Sessions is Trump's guy through and through. And we know the President is hell-bent on anti-immigration policies that are the sort of dog-whistle racism designed to please the alt-right. But there's more to this. It's not enough to simply conclude that Trump and his cronies are mustering whatever approval they can by means of thinly-veiled animosity towards brown people. Maybe greed is so stupidly obvious that we've missed it in search of more intelligent motives. But we should remember whom we're dealing with.

Read enough political news and you begin to wonder whether your IQ is falling or your mind is playing tricks on you. Has your capacity for pattern recognition gone haywire from all-Trump-all-the-time or are certain troubling conclusions just waiting to be drawn? Sometimes, I suspect it's the former. But today, after reading the transcript of Sessions' speech at the Mexican border, I know it's the latter. According to The Daily Beast, even veteran federal prosecutors feel shocked at the DOJ's new "transportation or harboring of aliens" policy, calling it "fucking horrifying." In the Attorney General's concept of justice, "if you’re illegal and you bring your family over, then you’re harboring your kid and your wife, and you can go to jail.”

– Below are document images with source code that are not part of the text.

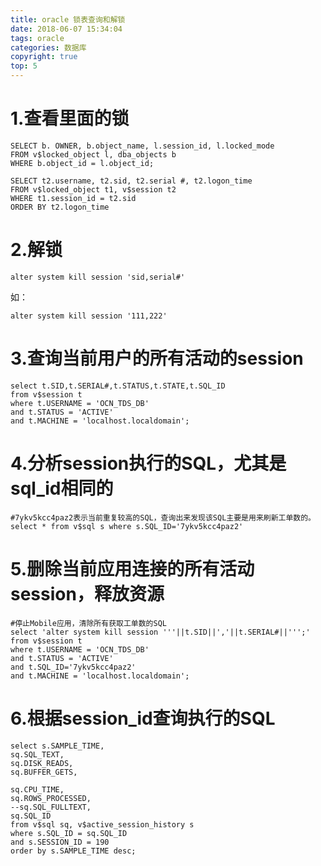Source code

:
 ```yaml
---
title: oracle 锁表查询和解锁
date: 2018-06-07 15:34:04
tags: oracle
categories: 数据库
copyright: true
top: 5
---
```

# 1.查看里面的锁 #
```
SELECT b. OWNER, b.object_name, l.session_id, l.locked_mode
FROM v$locked_object l, dba_objects b
WHERE b.object_id = l.object_id;

SELECT t2.username, t2.sid, t2.serial #, t2.logon_time
FROM v$locked_object t1, v$session t2
WHERE t1.session_id = t2.sid
ORDER BY t2.logon_time
```
<!-- more -->
# 2.解锁 #
```
alter system kill session 'sid,serial#'
```

如：
```
alter system kill session '111,222'
```


# 3.查询当前用户的所有活动的session #
```
select t.SID,t.SERIAL#,t.STATUS,t.STATE,t.SQL_ID
from v$session t
where t.USERNAME = 'OCN_TDS_DB'
and t.STATUS = 'ACTIVE'
and t.MACHINE = 'localhost.localdomain';
```
# 4.分析session执行的SQL，尤其是sql_id相同的 #
```
#7ykv5kcc4paz2表示当前重复较高的SQL，查询出来发现该SQL主要是用来刷新工单数的。
select * from v$sql s where s.SQL_ID='7ykv5kcc4paz2'
```
# 5.删除当前应用连接的所有活动session，释放资源 #
```
#停止Mobile应用，清除所有获取工单数的SQL
select 'alter system kill session '''||t.SID||','||t.SERIAL#||''';'
from v$session t
where t.USERNAME = 'OCN_TDS_DB'
and t.STATUS = 'ACTIVE'
and t.SQL_ID='7ykv5kcc4paz2'
and t.MACHINE = 'localhost.localdomain';
```
# 6.根据session_id查询执行的SQL #
```
select s.SAMPLE_TIME,
sq.SQL_TEXT,
sq.DISK_READS,
sq.BUFFER_GETS,
 
sq.CPU_TIME,
sq.ROWS_PROCESSED,
--sq.SQL_FULLTEXT,
sq.SQL_ID
from v$sql sq, v$active_session_history s
where s.SQL_ID = sq.SQL_ID
and s.SESSION_ID = 190
order by s.SAMPLE_TIME desc;
```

We've heard this tune before. In March, Texas senator Bryan Hughes proposed a bill that would "relax the standards for giving child care licenses to family detention centers" so that immigrant children and their mothers could be locked up for an indefinite length of time. This drew an immense amount of criticism as being inhumane and morally repugnant. It also raised the question as to whether private prison contractors would be enriched as a result. To his (very slight) credit, Homeland Security Secretary John Kelly briskly walked the idea back before the Senate Homeland Security and Governmental Affairs Committee on April 5th, declaring that family separations would only take place if children were clearly at risk.

But Sessions, whose Nogales speech originally contained the line, "It is here, on this sliver of land, where we first take our stand against this filth," doesn't seem inclined to walk back a single thing. He's all-in for Trump and a major proponent of the President's ethno-nationalist siege mentality. Incidentally, "filth" happens to be a favorite Nazi propaganda term which, in the context of the speech, could have been interpreted as referring to either the traffickers of immigrants or the immigrants themselves. Such a line, coming from Sessions, surprises no one. What's surprising is that cooler heads prevailed at the last minute and he left the word out of his delivery.

Moreover, just as Hughes generated controversy about potential abuse of a public office for private gain, the Attorney General may be headed in the same direction. In "Private Prisons: Here's Why Sessions' Memo Matters," NBC's John Schuppe notes that "Private prisons mostly benefit two publicly traded companies… both generous contributors to President Trump, [which] run the majority of the [Bureau of Prisons'] contracted prisons, as well as dozens of other facilities used to detain immigrants who are in the country illegally." So now we know. In the end, this isn't primarily about political ideology. It's not about serving one's master or ethno-nationalist tribalism, or even disregarding blood ties that may put whole families at risk of imprisonment. It's about money, pure and simple.